■ Task brief
Word for word, transcribe every line below.

■ The data
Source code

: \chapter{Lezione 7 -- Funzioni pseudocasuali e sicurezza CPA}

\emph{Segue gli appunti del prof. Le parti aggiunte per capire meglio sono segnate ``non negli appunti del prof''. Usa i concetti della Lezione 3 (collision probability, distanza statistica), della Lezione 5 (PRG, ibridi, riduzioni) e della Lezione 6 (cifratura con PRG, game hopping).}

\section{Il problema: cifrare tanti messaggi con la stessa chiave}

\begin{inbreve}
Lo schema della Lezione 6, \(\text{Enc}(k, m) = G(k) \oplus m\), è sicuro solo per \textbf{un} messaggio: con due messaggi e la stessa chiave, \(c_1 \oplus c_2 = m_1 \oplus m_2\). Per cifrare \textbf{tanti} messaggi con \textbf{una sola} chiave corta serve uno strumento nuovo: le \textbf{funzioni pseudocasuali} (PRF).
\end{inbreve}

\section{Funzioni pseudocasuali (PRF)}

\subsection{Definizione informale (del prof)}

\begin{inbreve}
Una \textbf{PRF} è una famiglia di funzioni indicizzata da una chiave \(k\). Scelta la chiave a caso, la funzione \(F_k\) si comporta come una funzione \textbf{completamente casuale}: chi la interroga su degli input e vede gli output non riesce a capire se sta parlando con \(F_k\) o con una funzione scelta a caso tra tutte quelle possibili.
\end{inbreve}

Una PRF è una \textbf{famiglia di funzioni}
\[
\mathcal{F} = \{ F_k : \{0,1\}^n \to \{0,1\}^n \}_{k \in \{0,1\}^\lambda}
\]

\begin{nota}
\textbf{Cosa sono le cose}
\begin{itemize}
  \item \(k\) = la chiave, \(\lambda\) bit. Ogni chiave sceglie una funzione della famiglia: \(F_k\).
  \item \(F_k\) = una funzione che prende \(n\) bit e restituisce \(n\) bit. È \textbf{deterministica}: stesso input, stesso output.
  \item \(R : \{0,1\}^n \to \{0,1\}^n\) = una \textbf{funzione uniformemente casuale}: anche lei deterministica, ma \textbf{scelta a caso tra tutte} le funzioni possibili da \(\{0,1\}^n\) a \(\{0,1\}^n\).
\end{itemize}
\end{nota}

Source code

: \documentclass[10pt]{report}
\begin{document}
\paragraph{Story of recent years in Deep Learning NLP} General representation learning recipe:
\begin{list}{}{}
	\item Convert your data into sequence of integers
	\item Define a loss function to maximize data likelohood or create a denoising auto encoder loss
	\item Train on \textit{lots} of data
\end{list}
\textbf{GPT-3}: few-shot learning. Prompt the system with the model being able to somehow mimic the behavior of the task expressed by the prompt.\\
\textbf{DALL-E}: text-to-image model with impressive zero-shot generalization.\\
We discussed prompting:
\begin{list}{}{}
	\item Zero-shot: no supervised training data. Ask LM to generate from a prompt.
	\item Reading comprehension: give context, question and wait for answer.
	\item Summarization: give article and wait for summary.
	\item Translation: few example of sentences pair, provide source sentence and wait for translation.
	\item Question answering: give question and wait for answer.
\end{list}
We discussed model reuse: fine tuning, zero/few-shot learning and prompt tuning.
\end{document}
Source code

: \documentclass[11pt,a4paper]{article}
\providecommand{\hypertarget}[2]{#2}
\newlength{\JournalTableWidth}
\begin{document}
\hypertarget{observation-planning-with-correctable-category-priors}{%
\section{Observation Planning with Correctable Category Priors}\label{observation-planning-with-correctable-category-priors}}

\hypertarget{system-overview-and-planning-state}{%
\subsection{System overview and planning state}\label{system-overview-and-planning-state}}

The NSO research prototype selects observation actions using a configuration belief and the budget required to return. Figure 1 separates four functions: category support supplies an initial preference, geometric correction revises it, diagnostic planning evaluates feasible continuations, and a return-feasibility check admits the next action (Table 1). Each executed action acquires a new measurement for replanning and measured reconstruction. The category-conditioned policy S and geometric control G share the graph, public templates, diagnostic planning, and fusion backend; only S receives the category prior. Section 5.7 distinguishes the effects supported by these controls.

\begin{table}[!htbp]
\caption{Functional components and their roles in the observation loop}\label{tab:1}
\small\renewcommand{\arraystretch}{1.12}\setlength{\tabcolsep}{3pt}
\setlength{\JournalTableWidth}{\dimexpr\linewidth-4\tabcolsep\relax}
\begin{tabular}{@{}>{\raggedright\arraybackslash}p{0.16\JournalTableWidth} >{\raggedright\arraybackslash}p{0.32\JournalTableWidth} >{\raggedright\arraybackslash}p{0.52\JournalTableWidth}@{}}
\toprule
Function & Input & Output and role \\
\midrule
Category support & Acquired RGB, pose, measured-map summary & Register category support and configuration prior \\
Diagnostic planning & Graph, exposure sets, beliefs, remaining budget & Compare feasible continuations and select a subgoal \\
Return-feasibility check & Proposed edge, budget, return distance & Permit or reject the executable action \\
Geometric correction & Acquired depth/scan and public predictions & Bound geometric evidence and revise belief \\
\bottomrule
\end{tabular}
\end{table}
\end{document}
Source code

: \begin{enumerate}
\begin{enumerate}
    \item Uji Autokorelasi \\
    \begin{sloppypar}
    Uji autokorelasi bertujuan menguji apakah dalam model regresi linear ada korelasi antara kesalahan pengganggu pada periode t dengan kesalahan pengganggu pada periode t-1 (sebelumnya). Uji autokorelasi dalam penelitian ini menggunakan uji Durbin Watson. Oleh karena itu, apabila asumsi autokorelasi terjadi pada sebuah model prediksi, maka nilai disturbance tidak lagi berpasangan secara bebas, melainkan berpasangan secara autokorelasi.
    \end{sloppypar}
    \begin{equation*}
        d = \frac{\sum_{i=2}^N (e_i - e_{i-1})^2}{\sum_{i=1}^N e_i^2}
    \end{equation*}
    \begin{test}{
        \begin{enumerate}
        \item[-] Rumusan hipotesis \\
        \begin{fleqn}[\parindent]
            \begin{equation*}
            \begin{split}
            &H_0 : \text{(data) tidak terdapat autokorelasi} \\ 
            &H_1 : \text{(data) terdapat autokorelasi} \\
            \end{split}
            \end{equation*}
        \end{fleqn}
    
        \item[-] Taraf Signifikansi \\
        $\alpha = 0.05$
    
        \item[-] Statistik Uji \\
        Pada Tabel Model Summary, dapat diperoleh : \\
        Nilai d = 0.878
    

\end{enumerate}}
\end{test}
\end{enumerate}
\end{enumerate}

■ Finished exercise
Source code

: \chapter{Lezione 7 -- Funzioni pseudocasuali e sicurezza CPA}

\emph{Segue gli appunti del prof. Le parti aggiunte per capire meglio sono segnate ``non negli appunti del prof''. Usa i concetti della Lezione 3 (collision probability, distanza statistica), della Lezione 5 (PRG, ibridi, riduzioni) e della Lezione 6 (cifratura con PRG, game hopping).}

\section{Il problema: cifrare tanti messaggi con la stessa chiave}

\begin{inbreve}
Lo schema della Lezione 6, \(\text{Enc}(k, m) = G(k) \oplus m\), è sicuro solo per \textbf{un} messaggio: con due messaggi e la stessa chiave, \(c_1 \oplus c_2 = m_1 \oplus m_2\). Per cifrare \textbf{tanti} messaggi con \textbf{una sola} chiave corta serve uno strumento nuovo: le \textbf{funzioni pseudocasuali} (PRF).
\end{inbreve}

\section{Funzioni pseudocasuali (PRF)}

\subsection{Definizione informale (del prof)}

\begin{inbreve}
Una \textbf{PRF} è una famiglia di funzioni indicizzata da una chiave \(k\). Scelta la chiave a caso, la funzione \(F_k\) si comporta come una funzione \textbf{completamente casuale}: chi la interroga su degli input e vede gli output non riesce a capire se sta parlando con \(F_k\) o con una funzione scelta a caso tra tutte quelle possibili.
\end{inbreve}

Una PRF è una \textbf{famiglia di funzioni}
\[
\mathcal{F} = \{ F_k : \{0,1\}^n \to \{0,1\}^n \}_{k \in \{0,1\}^\lambda}
\]

\begin{nota}
\textbf{Cosa sono le cose}
\begin{itemize}
  \item \(k\) = la chiave, \(\lambda\) bit. Ogni chiave sceglie una funzione della famiglia: \(F_k\).
  \item \(F_k\) = una funzione che prende \(n\) bit e restituisce \(n\) bit. È \textbf{deterministica}: stesso input, stesso output.
  \item \(R : \{0,1\}^n \to \{0,1\}^n\) = una \textbf{funzione uniformemente casuale}: anche lei deterministica, ma \textbf{scelta a caso tra tutte} le funzioni possibili da \(\{0,1\}^n\) a \(\{0,1\}^n\).
\end{itemize}
\end{nota}

Source code

: \documentclass[10pt]{report}
\begin{document}
\paragraph{Story of recent years in Deep Learning NLP} General representation learning recipe:
\begin{list}{}{}
	\item Convert your data into sequence of integers
	\item Define a loss function to maximize data likelohood or create a denoising auto encoder loss
	\item Train on \textit{lots} of data
\end{list}
\textbf{GPT-3}: few-shot learning. Prompt the system with the model being able to somehow mimic the behavior of the task expressed by the prompt.\\
\textbf{DALL-E}: text-to-image model with impressive zero-shot generalization.\\
We discussed prompting:
\begin{list}{}{}
	\item Zero-shot: no supervised training data. Ask LM to generate from a prompt.
	\item Reading comprehension: give context, question and wait for answer.
	\item Summarization: give article and wait for summary.
	\item Translation: few example of sentences pair, provide source sentence and wait for translation.
	\item Question answering: give question and wait for answer.
\end{list}
We discussed model reuse: fine tuning, zero/few-shot learning and prompt tuning.
\end{document}
Source code

: \documentclass[11pt,a4paper]{article}
\providecommand{\hypertarget}[2]{#2}
\newlength{\JournalTableWidth}
\begin{document}
\hypertarget{observation-planning-with-correctable-category-priors}{%
\section{Observation Planning with Correctable Category Priors}\label{observation-planning-with-correctable-category-priors}}

\hypertarget{system-overview-and-planning-state}{%
\subsection{System overview and planning state}\label{system-overview-and-planning-state}}

The NSO research prototype selects observation actions using a configuration belief and the budget required to return. Figure 1 separates four functions: category support supplies an initial preference, geometric correction revises it, diagnostic planning evaluates feasible continuations, and a return-feasibility check admits the next action (Table 1). Each executed action acquires a new measurement for replanning and measured reconstruction. The category-conditioned policy S and geometric control G share the graph, public templates, diagnostic planning, and fusion backend; only S receives the category prior. Section 5.7 distinguishes the effects supported by these controls.

\begin{table}[!htbp]
\caption{Functional components and their roles in the observation loop}\label{tab:1}
\small\renewcommand{\arraystretch}{1.12}\setlength{\tabcolsep}{3pt}
\setlength{\JournalTableWidth}{\dimexpr\linewidth-4\tabcolsep\relax}
\begin{tabular}{@{}>{\raggedright\arraybackslash}p{0.16\JournalTableWidth} >{\raggedright\arraybackslash}p{0.32\JournalTableWidth} >{\raggedright\arraybackslash}p{0.52\JournalTableWidth}@{}}
\toprule
Function & Input & Output and role \\
\midrule
Category support & Acquired RGB, pose, measured-map summary & Register category support and configuration prior \\
Diagnostic planning & Graph, exposure sets, beliefs, remaining budget & Compare feasible continuations and select a subgoal \\
Return-feasibility check & Proposed edge, budget, return distance & Permit or reject the executable action \\
Geometric correction & Acquired depth/scan and public predictions & Bound geometric evidence and revise belief \\
\bottomrule
\end{tabular}
\end{table}
\end{document}
Source code

: \begin{enumerate}
\begin{enumerate}
    \item Uji Autokorelasi \\
    \begin{sloppypar}
    Uji autokorelasi bertujuan menguji apakah dalam model regresi linear ada korelasi antara kesalahan pengganggu pada periode t dengan kesalahan pengganggu pada periode t-1 (sebelumnya). Uji autokorelasi dalam penelitian ini menggunakan uji Durbin Watson. Oleh karena itu, apabila asumsi autokorelasi terjadi pada sebuah model prediksi, maka nilai disturbance tidak lagi berpasangan secara bebas, melainkan berpasangan secara autokorelasi.
    \end{sloppypar}
    \begin{equation*}
        d = \frac{\sum_{i=2}^N (e_i - e_{i-1})^2}{\sum_{i=1}^N e_i^2}
    \end{equation*}
    \begin{test}{
        \begin{enumerate}
        \item[-] Rumusan hipotesis \\
        \begin{fleqn}[\parindent]
            \begin{equation*}
            \begin{split}
            &H_0 : \text{(data) tidak terdapat autokorelasi} \\ 
            &H_1 : \text{(data) terdapat autokorelasi} \\
            \end{split}
            \end{equation*}
        \end{fleqn}
    
        \item[-] Taraf Signifikansi \\
        $\alpha = 0.05$
    
        \item[-] Statistik Uji \\
        Pada Tabel Model Summary, dapat diperoleh : \\
        Nilai d = 0.878
    

\end{enumerate}}
\end{test}
\end{enumerate}
\end{enumerate}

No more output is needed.